Dans le cadre du Forum international sur la cybercriminalité, la CNIL nous a pointé les premiers éléments de son bilan annuel, notamment s’agissant de l’article 34 de la loi Informatique et Libertés. Un article qui oblige le responsable de traitement à prendre des précautions pour empêcher les atteintes aux données personnelles. 

Selon cette disposition, « le responsable du traitement est tenu de prendre toutes précautions utiles, au regard de la nature des données et des risques présentés par le traitement, pour préserver la sécurité des données et, notamment, empêcher qu’elles soient déformées, endommagées, ou que des tiers non autorisés y aient accès ». Autant dire un article phare qui permet à la CNIL de mettre en demeure et éventuellement sanctionner les acteurs qui n’auraient pas compris l’importance de sécuriser ces données.

Dans le cadre du salon organisé à Lille sur la cybercriminalité, nous avons appris que sur les 82 mises en demeure adressées l’an passé, 70 ont visé des manquements à ce fameux article 34. Cette prévalence se constate aussi sur les sanctions : 14 ont été prononcées en 2016, et 9 se sont appuyées sur une méconnaissance persistante de cet article.

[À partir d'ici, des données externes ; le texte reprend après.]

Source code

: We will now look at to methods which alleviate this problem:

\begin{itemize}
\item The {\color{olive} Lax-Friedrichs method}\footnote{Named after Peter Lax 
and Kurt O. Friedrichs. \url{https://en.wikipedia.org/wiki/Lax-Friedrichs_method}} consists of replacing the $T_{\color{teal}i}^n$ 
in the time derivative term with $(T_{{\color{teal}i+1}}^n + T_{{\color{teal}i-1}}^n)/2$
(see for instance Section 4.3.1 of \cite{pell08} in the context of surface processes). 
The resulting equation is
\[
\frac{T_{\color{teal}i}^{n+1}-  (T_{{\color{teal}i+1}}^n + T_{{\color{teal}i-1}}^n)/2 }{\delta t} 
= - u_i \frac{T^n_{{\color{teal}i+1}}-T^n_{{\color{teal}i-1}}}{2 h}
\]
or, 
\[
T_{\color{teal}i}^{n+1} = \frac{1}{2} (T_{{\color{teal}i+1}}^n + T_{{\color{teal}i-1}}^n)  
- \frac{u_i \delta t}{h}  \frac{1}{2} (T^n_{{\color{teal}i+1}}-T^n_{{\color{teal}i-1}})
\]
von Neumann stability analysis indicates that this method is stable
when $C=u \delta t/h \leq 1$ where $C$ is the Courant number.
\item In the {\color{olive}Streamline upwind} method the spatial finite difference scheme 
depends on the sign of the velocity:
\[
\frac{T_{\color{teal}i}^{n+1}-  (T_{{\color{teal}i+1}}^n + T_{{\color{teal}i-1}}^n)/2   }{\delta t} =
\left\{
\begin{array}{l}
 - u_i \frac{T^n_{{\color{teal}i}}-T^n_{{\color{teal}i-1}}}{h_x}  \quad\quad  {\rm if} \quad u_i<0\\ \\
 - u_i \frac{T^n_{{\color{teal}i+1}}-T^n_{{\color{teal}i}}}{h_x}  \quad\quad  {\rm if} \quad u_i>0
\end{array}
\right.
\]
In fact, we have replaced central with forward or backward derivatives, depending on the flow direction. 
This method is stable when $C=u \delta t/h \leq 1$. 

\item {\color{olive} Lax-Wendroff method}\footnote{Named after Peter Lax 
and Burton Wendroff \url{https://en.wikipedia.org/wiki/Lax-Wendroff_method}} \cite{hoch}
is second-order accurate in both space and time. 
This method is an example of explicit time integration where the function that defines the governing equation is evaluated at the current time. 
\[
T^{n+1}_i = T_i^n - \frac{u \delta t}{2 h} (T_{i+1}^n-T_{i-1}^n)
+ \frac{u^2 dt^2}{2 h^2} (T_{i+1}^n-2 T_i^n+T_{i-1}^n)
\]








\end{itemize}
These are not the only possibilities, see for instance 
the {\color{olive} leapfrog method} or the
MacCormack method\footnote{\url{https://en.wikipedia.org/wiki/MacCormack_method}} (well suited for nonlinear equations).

La CNIL constate par ailleurs une augmentation significative des violations de données à caractère personnel, en retenant le nombre de signalements externes effectués sur son site. « Les signalements se sont multipliés et nous avons fait le choix d’y prêter une attention particulière, compte tenu des enjeux pour les personnes concernées mais aussi à l’aube du règlement européen, qui va généraliser l’obligation de notification des violations de données ». Le GDPR, ou règlement sur les données personnelles, est le futur texte européen attendu en mai 2018. Une révolution puisque celui-ci appliquera les mêmes normes de protection à l’ensemble des États membres, sans possibilité de « forum shopping ».

« Parmi les signalements », ajoute l’autorité indépendante, « la faille est due assez fréquemment à un défaut de conception dès l’origine, plutôt qu'à la suite d’une attaque informatique. La CNIL encourage à cet égard le security by design et également le privacy by design ».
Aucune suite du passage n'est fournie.